Think about a time you were anxious about something, and it turned out to be okay—maybe even better than ok. That’s what happened with Dave and Katie. Dave, a 55-year-old Gen Xer, said he was increasingly anxious about planning for the future. His parents didn’t discuss money or retirement plans. So, he wasn’t raised to think about it. In his parent’s generation - life just happened, and they went along. Dave wanted to be more proactive about his finances than his parents. He watched YouTube videos and got tips from Twitter about different financial strategies. Still, he felt he was only scratching the surface.
Many Gen Xers Worry About Retirement
Dave and Katie are not alone. While their generation is pretty confident about handling their day-to-day finances, their biggest fear is their financial future. Gen Xers are most worried about retirement (21%), followed by saving money (13%) and digital currency (13%), according to research.
Dave has been actively working for nearly 35 years. He started working in his dad’s construction business right after college. He took over the business when his dad passed away. Katie has always worked too. Now that their kids have graduated from college and gotten married – they are focusing on their future.
While the retirement age can fluctuate depending on your state, it continues to hover around 65 years. With current Inflation, the cost of living is increasing, and wages are stagnating, making it harder for most Americans to plan their exit from full-time employment.
"Time is free, but it's priceless. You can't own it, but you can use it. You can't keep it, but you can spend it. Once you've lost it, you can never get it back." – Harvey Mackay.
Small Steps, Big Shifts
When Dave and Katie hit 55, they decided to get organized for retirement. This seemingly small step – “let’s get organized” started a significant shift in their lives. They still had a lot on their plates, but they felt a sense of urgency when their good friend passed away suddenly. They started to imagine what it might be like to relocate to be near their kids, have more fun, and work less. They knew they needed some expert advice to get a plan in place.
“Sometimes you will never know the value of a moment until it becomes a memory.” – Dr. Seuss.
When Dave and Katie hired a financial planner, they wanted someone who could help with the entire financial picture, especially taxes. They didn’t want someone to sell them things they didn’t need or pester them to manage their money.
As a result, they looked for an advice-only financial planner—someone with no conflicts of interest and who would be looking out for their best interests.
After getting to know Dave and Katie, their priorities and values, their advice-only planner ran thousands of possible scenarios. He brought a few possibilities for Dave and Katie to consider. This allowed the couple to settle on a plan they were genuinely excited about. Here’s a snapshot of what they could do:
- lower their expected lifetime taxes by hundreds of thousands of dollars
- increase their anticipated social security earnings by tens of thousands of dollars,
- know which accounts to draw from to receive their monthly “retirement paycheck.”
- start setting aside money regularly to self-fund any long-term cares need down the road.

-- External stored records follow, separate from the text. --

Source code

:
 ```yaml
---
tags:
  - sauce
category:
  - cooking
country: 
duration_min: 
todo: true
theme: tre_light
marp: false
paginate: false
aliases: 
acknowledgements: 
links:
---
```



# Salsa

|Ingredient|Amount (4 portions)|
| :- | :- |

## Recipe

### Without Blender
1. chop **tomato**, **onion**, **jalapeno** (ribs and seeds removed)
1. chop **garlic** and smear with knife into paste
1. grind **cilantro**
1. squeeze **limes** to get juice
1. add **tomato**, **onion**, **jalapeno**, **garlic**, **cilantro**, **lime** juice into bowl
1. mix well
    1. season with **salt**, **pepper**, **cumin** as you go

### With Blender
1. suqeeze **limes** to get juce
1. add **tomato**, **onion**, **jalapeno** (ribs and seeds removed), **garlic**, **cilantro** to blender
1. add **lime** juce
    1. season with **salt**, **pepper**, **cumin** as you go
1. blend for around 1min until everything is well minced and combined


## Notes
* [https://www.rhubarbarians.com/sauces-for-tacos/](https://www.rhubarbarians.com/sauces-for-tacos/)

But most of all, Katie and Dave found clarity and confidence and could focus on what they were genuinely passionate about.

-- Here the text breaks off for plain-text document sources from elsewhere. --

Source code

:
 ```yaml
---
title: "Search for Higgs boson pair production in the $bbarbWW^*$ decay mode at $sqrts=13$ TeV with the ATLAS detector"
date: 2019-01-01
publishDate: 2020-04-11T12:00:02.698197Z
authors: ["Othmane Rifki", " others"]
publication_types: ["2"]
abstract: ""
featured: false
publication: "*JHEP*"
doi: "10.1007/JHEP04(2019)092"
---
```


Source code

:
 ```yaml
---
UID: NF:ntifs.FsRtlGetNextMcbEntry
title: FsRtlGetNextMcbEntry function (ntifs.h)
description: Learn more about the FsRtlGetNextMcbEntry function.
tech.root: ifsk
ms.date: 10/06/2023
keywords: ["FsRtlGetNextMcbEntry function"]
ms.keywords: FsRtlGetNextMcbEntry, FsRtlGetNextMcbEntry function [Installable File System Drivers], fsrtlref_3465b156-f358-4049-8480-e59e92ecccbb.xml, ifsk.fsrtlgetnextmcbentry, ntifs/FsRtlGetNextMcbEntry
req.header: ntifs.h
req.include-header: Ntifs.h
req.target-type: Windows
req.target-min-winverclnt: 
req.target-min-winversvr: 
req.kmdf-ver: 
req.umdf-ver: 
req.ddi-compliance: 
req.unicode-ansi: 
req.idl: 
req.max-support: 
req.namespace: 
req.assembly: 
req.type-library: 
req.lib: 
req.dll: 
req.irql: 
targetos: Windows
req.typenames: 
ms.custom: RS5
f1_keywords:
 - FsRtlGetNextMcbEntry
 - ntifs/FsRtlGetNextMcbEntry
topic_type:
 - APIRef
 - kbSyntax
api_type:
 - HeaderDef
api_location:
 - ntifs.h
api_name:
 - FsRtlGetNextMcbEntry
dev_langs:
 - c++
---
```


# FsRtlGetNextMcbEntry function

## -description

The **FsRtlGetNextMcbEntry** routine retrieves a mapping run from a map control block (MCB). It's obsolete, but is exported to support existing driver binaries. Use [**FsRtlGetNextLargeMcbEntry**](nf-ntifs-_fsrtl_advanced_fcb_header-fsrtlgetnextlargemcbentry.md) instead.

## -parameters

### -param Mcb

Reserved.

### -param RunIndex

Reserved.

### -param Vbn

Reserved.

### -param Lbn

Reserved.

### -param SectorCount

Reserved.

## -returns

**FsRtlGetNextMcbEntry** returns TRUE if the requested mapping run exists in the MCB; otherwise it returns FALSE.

Values Align: A Focus on Fun and Family
The planning process sparked conversations about having more fun and spending time with friends and family. In hindsight, they realized the stars were aligning. For example, they rented a house near their kids in Austin for two weeks and ended up buying the house they rented! Their daughter is expecting their first grandchild soon, and they will be in a position to be nearby. Each small step they took led them to the exact right next step, culminating in the achievement of their goals. For the first time in a long time, they felt like they were living their best lives.
It can feel intimidating to think about going from earning a paycheck and building a nest egg to having no paycheck and using those savings. There are ways to make this adjustment easier and even more enjoyable by getting organized and making the most of what you have.
Note: The above case study is hypothetical and does not involve an actual Mayfair client. A client or prospective client should construe no portion of the content to guarantee they will experience the same results or satisfaction if Mayfair Financial provides investment advisory services. Nothing in this hypothetical example should be viewed as tax, legal, or investment advice.